* _WHAT YOU WILL DO_: Here is the task for the records below: repeat exactly the lines from the one with "#### Wire Cluster" to the one with "#### SFT Cluster", both included, and nothing else.

Records from a dataset
::::::

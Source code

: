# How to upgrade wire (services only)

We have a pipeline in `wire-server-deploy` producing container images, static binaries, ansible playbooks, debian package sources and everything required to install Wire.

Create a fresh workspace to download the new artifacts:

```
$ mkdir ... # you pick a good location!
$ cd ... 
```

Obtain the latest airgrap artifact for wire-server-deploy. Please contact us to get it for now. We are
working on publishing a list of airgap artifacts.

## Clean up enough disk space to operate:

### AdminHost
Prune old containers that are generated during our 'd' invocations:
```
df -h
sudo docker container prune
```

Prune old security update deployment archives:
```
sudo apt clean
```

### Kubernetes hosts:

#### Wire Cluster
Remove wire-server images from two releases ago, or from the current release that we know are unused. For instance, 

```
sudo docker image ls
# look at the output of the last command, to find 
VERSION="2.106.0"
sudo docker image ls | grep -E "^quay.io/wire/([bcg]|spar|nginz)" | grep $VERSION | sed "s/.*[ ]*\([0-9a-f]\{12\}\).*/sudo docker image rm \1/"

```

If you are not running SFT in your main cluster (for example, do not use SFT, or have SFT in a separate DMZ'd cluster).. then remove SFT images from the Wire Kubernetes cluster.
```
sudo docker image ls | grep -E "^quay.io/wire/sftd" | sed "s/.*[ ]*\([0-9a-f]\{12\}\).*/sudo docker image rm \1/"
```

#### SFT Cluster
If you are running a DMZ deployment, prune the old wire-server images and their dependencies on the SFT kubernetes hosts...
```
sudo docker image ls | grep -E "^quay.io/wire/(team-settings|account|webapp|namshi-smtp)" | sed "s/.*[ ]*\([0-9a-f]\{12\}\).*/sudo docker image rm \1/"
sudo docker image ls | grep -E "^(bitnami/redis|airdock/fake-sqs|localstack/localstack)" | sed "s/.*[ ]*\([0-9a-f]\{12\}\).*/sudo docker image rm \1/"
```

::::::

* _RESPONSE BOX_:
#### Wire Cluster
Remove wire-server images from two releases ago, or from the current release that we know are unused. For instance, 

```
sudo docker image ls
# look at the output of the last command, to find 
VERSION="2.106.0"
sudo docker image ls | grep -E "^quay.io/wire/([bcg]|spar|nginz)" | grep $VERSION | sed "s/.*[ ]*\([0-9a-f]\{12\}\).*/sudo docker image rm \1/"

```

If you are not running SFT in your main cluster (for example, do not use SFT, or have SFT in a separate DMZ'd cluster).. then remove SFT images from the Wire Kubernetes cluster.
```
sudo docker image ls | grep -E "^quay.io/wire/sftd" | sed "s/.*[ ]*\([0-9a-f]\{12\}\).*/sudo docker image rm \1/"
```

#### SFT Cluster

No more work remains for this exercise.